HOW SAN FRANCISCO PUT TOGETHER A TEAM THAT DOMINATES IN THE TRENCHES

The 49ers’ arrival in Miami on Sunday night as a bona fide powerhouse should provide every struggling franchise with an important lesson. And interestingly enough, it’s one about getting humbled and reacting the right way.

Three Januarys ago, the Niners were, essentially, the Browns. They had experienced the implosion of the long-combustible Jim Harbaugh/Trent Baalke partnership and stuck with Baalke through two one-and-done coaches—first Jim Tomsula, then Chip Kelly. And coming through on the other end was a CEO, Jed York, determined to learn from that pretty terrible experience that followed the team’s 2012 run to Super Bowl XLVII.

York knew he had to build from the ground up, and so when Kyle Shanahan arrived for his interview in January 2017, the boss was ready to hear what the Falcons offensive coordinator was about to say. Shanahan was brutally honest. He’s studied the roster, and told York it was the worst in the league. He explained how easy it had been for Atlanta to destroy the Niners, 41–13, the previous December. Shanahan gave York a truth that a lot of owners couldn’t handle.

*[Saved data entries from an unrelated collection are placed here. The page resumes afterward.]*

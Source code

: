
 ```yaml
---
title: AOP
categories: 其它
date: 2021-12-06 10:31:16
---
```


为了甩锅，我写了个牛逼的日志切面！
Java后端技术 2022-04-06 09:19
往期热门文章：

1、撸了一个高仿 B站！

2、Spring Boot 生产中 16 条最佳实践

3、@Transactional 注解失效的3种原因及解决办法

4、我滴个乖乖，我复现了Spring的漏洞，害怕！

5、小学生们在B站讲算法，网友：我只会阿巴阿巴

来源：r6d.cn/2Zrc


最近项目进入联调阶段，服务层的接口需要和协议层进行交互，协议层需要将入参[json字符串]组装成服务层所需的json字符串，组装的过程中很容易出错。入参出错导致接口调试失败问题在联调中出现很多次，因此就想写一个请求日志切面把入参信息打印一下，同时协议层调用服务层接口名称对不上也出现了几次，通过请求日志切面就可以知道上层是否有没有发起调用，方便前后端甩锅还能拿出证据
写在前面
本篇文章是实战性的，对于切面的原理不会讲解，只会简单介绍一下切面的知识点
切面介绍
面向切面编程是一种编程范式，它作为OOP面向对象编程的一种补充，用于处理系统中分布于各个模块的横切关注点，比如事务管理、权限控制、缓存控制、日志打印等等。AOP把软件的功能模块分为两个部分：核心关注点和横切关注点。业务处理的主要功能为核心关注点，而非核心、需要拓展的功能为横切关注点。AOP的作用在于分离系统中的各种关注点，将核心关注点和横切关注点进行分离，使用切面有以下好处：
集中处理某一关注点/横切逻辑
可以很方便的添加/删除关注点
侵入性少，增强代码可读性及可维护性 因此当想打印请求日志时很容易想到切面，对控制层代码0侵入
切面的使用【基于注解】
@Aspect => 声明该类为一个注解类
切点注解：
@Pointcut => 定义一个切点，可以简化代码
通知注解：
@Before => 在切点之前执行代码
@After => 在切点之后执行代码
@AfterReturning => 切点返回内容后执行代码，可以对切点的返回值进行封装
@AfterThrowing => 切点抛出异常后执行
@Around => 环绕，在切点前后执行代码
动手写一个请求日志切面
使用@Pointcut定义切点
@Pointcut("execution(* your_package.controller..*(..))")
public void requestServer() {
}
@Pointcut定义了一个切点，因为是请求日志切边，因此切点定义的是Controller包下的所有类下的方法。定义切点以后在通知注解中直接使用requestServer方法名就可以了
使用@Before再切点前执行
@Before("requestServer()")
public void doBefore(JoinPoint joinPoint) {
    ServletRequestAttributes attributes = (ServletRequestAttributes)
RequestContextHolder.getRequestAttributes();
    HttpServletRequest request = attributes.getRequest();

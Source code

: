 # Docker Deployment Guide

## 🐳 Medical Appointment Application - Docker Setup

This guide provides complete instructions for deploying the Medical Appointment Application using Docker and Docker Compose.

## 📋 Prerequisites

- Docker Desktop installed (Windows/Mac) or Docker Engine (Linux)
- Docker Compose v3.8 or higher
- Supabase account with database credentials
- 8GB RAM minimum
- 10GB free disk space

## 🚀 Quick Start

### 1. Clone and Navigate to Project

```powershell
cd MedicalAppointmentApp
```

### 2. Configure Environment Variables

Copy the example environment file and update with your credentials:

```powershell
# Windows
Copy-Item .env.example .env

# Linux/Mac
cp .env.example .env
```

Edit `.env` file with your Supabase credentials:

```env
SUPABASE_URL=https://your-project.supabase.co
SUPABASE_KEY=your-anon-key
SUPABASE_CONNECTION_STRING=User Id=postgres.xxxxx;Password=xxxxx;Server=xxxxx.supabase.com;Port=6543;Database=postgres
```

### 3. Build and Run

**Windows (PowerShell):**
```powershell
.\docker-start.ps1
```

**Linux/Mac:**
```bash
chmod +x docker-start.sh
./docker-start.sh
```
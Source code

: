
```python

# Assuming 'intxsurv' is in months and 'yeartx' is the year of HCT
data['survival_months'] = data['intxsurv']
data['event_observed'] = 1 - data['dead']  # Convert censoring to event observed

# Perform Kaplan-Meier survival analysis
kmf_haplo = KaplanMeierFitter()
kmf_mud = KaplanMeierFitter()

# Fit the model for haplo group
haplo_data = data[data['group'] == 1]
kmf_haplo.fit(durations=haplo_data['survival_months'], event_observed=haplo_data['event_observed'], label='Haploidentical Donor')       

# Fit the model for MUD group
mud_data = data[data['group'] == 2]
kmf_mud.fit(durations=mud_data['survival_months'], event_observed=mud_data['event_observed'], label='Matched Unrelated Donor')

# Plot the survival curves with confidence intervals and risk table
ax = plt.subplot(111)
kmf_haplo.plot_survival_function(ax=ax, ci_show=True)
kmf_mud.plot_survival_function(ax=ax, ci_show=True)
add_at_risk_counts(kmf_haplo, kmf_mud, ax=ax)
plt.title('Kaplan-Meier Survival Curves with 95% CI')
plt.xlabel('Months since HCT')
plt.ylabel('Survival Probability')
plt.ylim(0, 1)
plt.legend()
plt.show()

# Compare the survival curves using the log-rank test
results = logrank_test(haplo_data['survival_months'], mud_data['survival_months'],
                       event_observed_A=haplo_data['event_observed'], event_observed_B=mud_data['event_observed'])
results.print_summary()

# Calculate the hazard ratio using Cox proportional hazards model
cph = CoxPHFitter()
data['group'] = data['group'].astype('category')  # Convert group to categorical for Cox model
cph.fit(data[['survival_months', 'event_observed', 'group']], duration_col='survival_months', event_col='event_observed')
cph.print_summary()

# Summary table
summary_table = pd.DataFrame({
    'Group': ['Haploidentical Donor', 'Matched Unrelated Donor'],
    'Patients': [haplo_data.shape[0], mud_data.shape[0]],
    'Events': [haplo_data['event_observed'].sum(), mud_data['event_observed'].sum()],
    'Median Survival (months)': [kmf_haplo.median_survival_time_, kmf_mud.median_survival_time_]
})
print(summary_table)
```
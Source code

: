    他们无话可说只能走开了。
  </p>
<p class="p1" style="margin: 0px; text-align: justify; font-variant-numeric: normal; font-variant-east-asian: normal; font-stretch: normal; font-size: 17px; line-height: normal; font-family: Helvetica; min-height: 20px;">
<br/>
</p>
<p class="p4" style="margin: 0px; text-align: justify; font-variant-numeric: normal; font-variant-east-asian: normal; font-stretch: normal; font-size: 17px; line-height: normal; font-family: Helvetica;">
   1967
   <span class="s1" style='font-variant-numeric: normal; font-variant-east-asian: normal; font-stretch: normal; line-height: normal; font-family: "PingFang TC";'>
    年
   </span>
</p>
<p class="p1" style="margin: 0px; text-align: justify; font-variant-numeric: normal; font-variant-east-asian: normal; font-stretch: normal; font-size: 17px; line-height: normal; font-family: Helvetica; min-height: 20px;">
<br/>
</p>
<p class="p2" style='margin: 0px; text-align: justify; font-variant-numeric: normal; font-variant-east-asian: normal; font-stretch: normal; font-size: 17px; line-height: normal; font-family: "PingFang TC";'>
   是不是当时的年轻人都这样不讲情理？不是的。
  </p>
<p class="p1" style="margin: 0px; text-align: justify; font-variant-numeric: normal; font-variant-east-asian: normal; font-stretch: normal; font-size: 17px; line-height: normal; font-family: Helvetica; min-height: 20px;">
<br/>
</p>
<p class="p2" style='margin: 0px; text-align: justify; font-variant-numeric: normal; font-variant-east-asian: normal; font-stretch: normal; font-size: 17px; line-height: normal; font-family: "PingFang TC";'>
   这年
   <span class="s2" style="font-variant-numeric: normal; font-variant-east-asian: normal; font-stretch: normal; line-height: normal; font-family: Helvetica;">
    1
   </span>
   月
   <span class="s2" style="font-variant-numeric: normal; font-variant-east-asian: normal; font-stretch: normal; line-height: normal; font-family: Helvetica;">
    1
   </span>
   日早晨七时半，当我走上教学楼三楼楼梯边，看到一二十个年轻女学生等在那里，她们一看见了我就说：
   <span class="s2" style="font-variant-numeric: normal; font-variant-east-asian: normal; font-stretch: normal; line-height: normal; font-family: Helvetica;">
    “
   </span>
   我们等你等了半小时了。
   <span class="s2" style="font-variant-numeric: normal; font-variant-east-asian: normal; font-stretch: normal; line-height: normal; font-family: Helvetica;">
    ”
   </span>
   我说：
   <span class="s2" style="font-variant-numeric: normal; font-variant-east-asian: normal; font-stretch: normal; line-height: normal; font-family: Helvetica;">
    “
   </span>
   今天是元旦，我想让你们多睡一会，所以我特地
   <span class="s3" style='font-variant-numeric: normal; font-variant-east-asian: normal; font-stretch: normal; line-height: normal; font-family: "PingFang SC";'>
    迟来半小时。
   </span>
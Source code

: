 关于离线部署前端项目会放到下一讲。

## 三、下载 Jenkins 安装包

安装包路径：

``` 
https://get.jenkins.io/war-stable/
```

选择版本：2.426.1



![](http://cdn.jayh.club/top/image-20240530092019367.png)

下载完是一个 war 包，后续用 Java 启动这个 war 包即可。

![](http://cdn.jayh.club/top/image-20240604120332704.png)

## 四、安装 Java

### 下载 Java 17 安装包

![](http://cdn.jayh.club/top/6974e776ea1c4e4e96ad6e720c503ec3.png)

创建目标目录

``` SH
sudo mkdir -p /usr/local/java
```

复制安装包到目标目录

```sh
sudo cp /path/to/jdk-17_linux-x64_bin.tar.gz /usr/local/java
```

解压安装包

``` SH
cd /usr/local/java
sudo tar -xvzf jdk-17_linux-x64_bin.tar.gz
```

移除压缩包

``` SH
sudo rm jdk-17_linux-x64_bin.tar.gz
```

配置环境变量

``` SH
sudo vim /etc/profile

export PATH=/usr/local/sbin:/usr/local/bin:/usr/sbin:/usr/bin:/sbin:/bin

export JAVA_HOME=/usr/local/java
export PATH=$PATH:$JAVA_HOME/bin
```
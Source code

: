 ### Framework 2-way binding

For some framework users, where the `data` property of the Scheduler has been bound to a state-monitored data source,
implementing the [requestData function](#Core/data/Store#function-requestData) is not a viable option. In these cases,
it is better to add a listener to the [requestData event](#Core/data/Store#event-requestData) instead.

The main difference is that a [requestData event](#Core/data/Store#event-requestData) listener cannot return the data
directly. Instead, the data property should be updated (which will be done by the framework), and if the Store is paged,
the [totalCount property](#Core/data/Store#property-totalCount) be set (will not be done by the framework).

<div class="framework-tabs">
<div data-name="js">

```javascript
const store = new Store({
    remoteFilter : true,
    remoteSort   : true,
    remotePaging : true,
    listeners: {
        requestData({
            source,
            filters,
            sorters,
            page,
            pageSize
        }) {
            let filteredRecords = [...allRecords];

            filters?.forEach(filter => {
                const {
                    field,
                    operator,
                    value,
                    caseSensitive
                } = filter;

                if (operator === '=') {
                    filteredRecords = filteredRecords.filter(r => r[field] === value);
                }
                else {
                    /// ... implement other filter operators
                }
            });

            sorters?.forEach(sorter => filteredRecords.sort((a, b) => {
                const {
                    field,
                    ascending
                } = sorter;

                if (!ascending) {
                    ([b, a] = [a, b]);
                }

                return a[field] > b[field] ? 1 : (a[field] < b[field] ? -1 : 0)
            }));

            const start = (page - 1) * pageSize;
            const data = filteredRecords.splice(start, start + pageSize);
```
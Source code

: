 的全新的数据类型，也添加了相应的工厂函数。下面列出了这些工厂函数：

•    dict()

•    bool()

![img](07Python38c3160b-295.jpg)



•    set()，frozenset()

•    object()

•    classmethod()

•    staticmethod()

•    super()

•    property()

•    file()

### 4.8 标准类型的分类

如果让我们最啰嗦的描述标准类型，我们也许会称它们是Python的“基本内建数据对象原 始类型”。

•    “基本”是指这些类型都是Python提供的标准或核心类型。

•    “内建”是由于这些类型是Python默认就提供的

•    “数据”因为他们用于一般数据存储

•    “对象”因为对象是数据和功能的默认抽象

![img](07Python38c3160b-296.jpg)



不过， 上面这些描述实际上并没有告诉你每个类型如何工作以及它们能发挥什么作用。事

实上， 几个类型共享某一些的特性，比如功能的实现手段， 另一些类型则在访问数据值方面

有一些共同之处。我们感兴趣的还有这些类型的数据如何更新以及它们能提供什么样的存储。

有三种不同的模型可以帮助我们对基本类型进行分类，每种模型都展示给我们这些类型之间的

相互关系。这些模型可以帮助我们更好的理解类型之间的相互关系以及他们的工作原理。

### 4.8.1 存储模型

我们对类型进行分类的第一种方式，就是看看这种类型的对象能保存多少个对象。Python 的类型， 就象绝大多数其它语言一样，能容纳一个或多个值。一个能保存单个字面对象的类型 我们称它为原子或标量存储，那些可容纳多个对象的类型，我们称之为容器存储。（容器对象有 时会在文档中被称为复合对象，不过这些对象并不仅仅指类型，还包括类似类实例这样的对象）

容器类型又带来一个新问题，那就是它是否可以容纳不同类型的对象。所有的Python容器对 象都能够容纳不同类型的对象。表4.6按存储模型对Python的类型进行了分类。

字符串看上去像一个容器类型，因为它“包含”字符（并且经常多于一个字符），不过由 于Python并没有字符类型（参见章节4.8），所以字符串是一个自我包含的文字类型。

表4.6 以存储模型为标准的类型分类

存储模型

It’s an enormous credit to York that he had the humility to process that, and understand it, and wind up being drawn to it. And it’s a huge part of why the Niners are here now.

York gave Shanahan and GM John Lynch matching six-year deals and told them to work together, prioritizing alignment. He gave them plenty of rope, allowing them to ride out bumps. They’ve rewarded him by building something that’s not just strong, but something that looks sustainable.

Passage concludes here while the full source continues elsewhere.